Before you get to work creating XML files and GPOs it’s good to perform some local testing. You can configure sites to open in IE Mode within Edge itself.
- Open the menu by clicking the “…”.
- Select “Settings” and “Default browser”.
- Set “Allow sites to be reloaded in Internet Explorer mode” to “Allow”.
- Add the URL of the site you’d like to test and click the button to restart your browser.
Note that sites added this way will automatically be removed after 30 days. After restarting the browser and navigating to the site, you should see the IE icon in the address bar indicating that IE Mode is indeed active.
When it comes to the scenario of RDWeb I found that the site needed to be added as a trusted site if not already done.
Deploying at scale
When it comes to deploying the solution you’ll want to use Enterprise Mode Site List. EMSL allows IT admins to set compatibility settings for sites based on their URLs. With the introduction of Edge Chromium a new version of EMSL was introduced allowing configuration of IE Mode.
You can manually create your XML file or use available tools. I use Enterprise Mode Site List Manager (schema v.2).
By setting the option to Open in IE11 without checking “Standalone IE” the site will open in IE mode in Edge
From Enterprise Mode Site List Manager you can save the list you’ve created as a file for future editing as well as export the XML file we need for our GPO configuration. An XML generated by the tool will this:
<site-list version="3"> <created-by> <tool>EMIESiteListManager</tool> <version>18.104.22.168</version> <date-created>08/19/2021 18:55:22</date-created> </created-by> <site url="rd.technut.se"> <compat-mode>Default</compat-mode> <open-in>IE11</open-in> </site> </site-list>
Now that your you have an XML file containing your configuration it needs to be placed in a location where it can be accessed by computers or users in your domain. Using SYSVOL for this or publishing the XML file online are common practices.

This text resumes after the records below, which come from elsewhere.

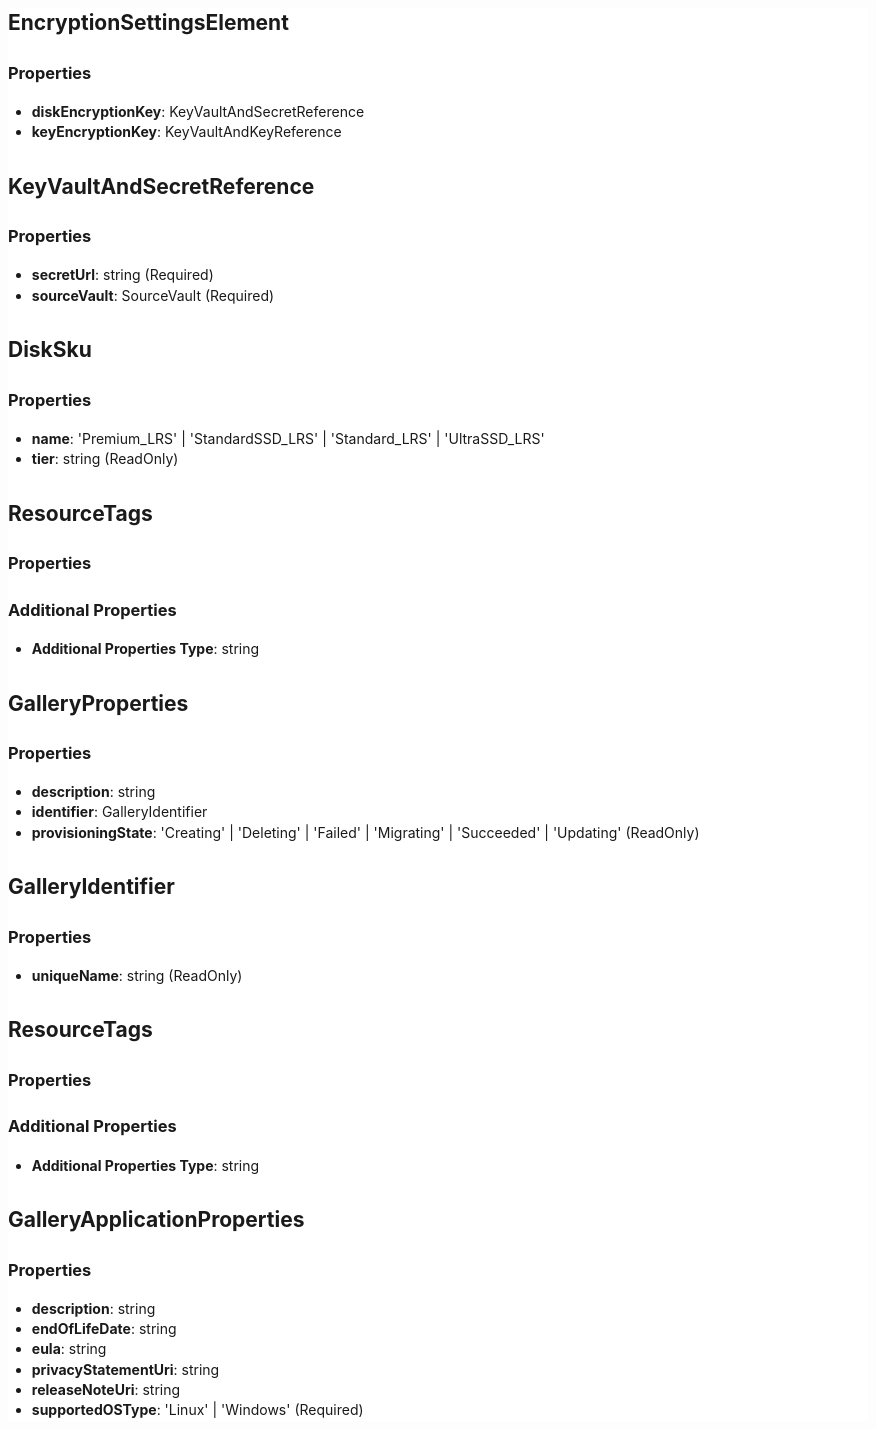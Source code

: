 ## EncryptionSettingsElement
### Properties
* **diskEncryptionKey**: KeyVaultAndSecretReference
* **keyEncryptionKey**: KeyVaultAndKeyReference

## KeyVaultAndSecretReference
### Properties
* **secretUrl**: string (Required)
* **sourceVault**: SourceVault (Required)

## DiskSku
### Properties
* **name**: 'Premium_LRS' | 'StandardSSD_LRS' | 'Standard_LRS' | 'UltraSSD_LRS'
* **tier**: string (ReadOnly)

## ResourceTags
### Properties
### Additional Properties
* **Additional Properties Type**: string

## GalleryProperties
### Properties
* **description**: string
* **identifier**: GalleryIdentifier
* **provisioningState**: 'Creating' | 'Deleting' | 'Failed' | 'Migrating' | 'Succeeded' | 'Updating' (ReadOnly)

## GalleryIdentifier
### Properties
* **uniqueName**: string (ReadOnly)

## ResourceTags
### Properties
### Additional Properties
* **Additional Properties Type**: string

## GalleryApplicationProperties
### Properties
* **description**: string
* **endOfLifeDate**: string
* **eula**: string
* **privacyStatementUri**: string
* **releaseNoteUri**: string
* **supportedOSType**: 'Linux' | 'Windows' (Required)
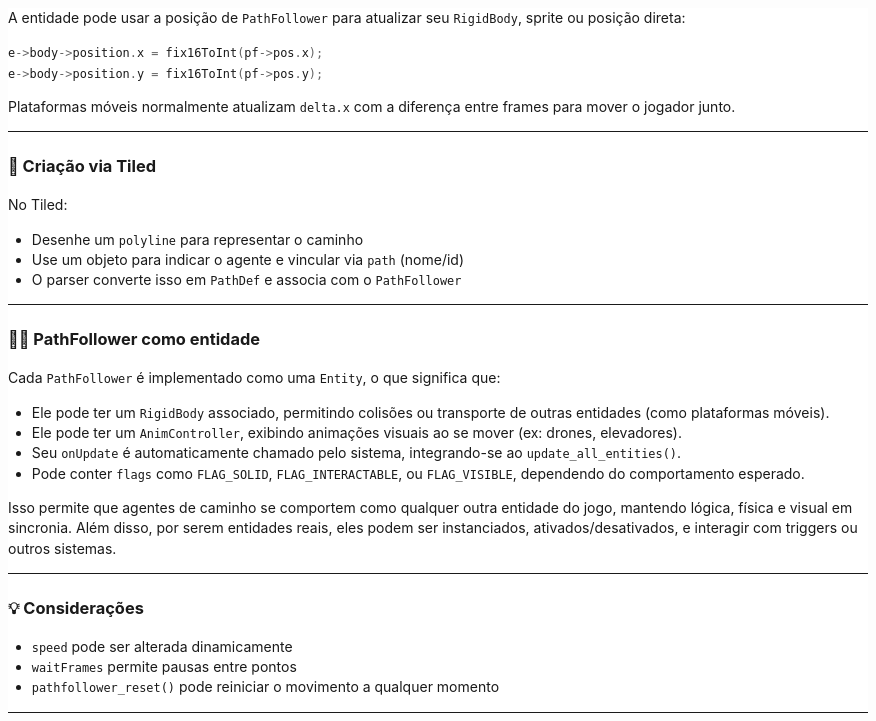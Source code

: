 A entidade pode usar a posição de `PathFollower` para atualizar seu `RigidBody`, sprite ou posição direta:

```c
e->body->position.x = fix16ToInt(pf->pos.x);
e->body->position.y = fix16ToInt(pf->pos.y);
```

Plataformas móveis normalmente atualizam `delta.x` com a diferença entre frames para mover o jogador junto.

---

### 🧩 Criação via Tiled

No Tiled:

* Desenhe um `polyline` para representar o caminho
* Use um objeto para indicar o agente e vincular via `path` (nome/id)
* O parser converte isso em `PathDef` e associa com o `PathFollower`

---

### 🧍‍♂️ PathFollower como entidade

Cada `PathFollower` é implementado como uma `Entity`, o que significa que:

* Ele pode ter um `RigidBody` associado, permitindo colisões ou transporte de outras entidades (como plataformas móveis).
* Ele pode ter um `AnimController`, exibindo animações visuais ao se mover (ex: drones, elevadores).
* Seu `onUpdate` é automaticamente chamado pelo sistema, integrando-se ao `update_all_entities()`.
* Pode conter `flags` como `FLAG_SOLID`, `FLAG_INTERACTABLE`, ou `FLAG_VISIBLE`, dependendo do comportamento esperado.

Isso permite que agentes de caminho se comportem como qualquer outra entidade do jogo, mantendo lógica, física e visual em sincronia. Além disso, por serem entidades reais, eles podem ser instanciados, ativados/desativados, e interagir com triggers ou outros sistemas.

---

### 💡 Considerações

* `speed` pode ser alterada dinamicamente
* `waitFrames` permite pausas entre pontos
* `pathfollower_reset()` pode reiniciar o movimento a qualquer momento

---





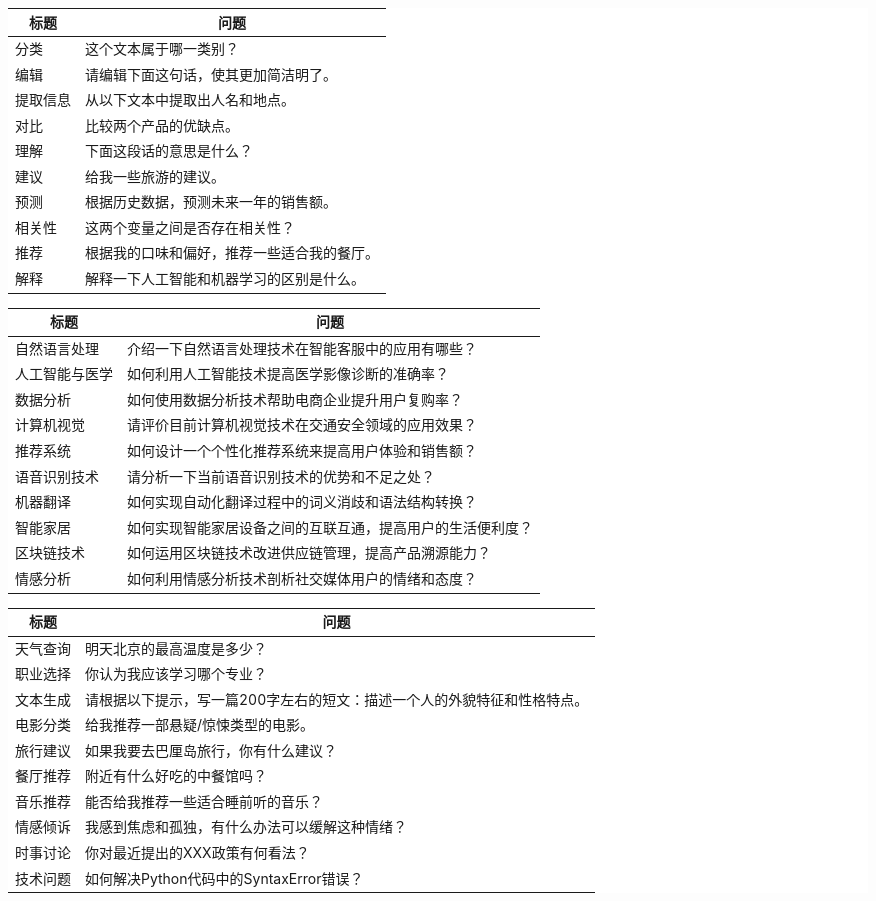 | 标题   | 问题                                                         |
|--------|--------------------------------------------------------------|
| 分类   | 这个文本属于哪一类别？                                         |
| 编辑   | 请编辑下面这句话，使其更加简洁明了。                             |
| 提取信息 | 从以下文本中提取出人名和地点。                                 |
| 对比   | 比较两个产品的优缺点。                                          |
| 理解   | 下面这段话的意思是什么？                                         |
| 建议   | 给我一些旅游的建议。                                             |
| 预测   | 根据历史数据，预测未来一年的销售额。                              |
| 相关性  | 这两个变量之间是否存在相关性？                                   |
| 推荐   | 根据我的口味和偏好，推荐一些适合我的餐厅。                         |
| 解释   | 解释一下人工智能和机器学习的区别是什么。                           |

|标题|问题|
|---|---|
|自然语言处理|介绍一下自然语言处理技术在智能客服中的应用有哪些？|
|人工智能与医学|如何利用人工智能技术提高医学影像诊断的准确率？|
|数据分析|如何使用数据分析技术帮助电商企业提升用户复购率？|
|计算机视觉|请评价目前计算机视觉技术在交通安全领域的应用效果？|
|推荐系统|如何设计一个个性化推荐系统来提高用户体验和销售额？|
|语音识别技术|请分析一下当前语音识别技术的优势和不足之处？|
|机器翻译|如何实现自动化翻译过程中的词义消歧和语法结构转换？|
|智能家居|如何实现智能家居设备之间的互联互通，提高用户的生活便利度？|
|区块链技术|如何运用区块链技术改进供应链管理，提高产品溯源能力？|
|情感分析|如何利用情感分析技术剖析社交媒体用户的情绪和态度？|

|标题|问题|
|---|---|
|天气查询|明天北京的最高温度是多少？|
|职业选择|你认为我应该学习哪个专业？|
|文本生成|请根据以下提示，写一篇200字左右的短文：描述一个人的外貌特征和性格特点。|
|电影分类|给我推荐一部悬疑/惊悚类型的电影。|
|旅行建议|如果我要去巴厘岛旅行，你有什么建议？|
|餐厅推荐|附近有什么好吃的中餐馆吗？|
|音乐推荐|能否给我推荐一些适合睡前听的音乐？|
|情感倾诉|我感到焦虑和孤独，有什么办法可以缓解这种情绪？|
|时事讨论|你对最近提出的XXX政策有何看法？|
|技术问题|如何解决Python代码中的SyntaxError错误？|

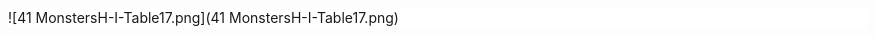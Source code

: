 




![41 MonstersH-I-Table17.png](41 MonstersH-I-Table17.png)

You’re now ready to configure the GPO, since Microsoft covers this in great detail I currently don’t see any point in writing a separate instruction for this: Configure IE mode policies
A quick loop back to RDWeb
Whilst the techniques described in this article will work across a wide range of web sites, most of the cases I’ve come across have been concerning RDWeb. IE Mode presents part of the solution but for external audiences relying on this level of customisations probably isn’t feasible. Not to mention users running on other platforms.
If you intend to stay on-premises configuring the HTML5 client for RDS 2016/2019 may extend the lifetime of your solution somewhat. If you’re investing in cloud other options like Azure Virtual Desktop, Azure Bastion and Windows 365 may be suitable alternatives.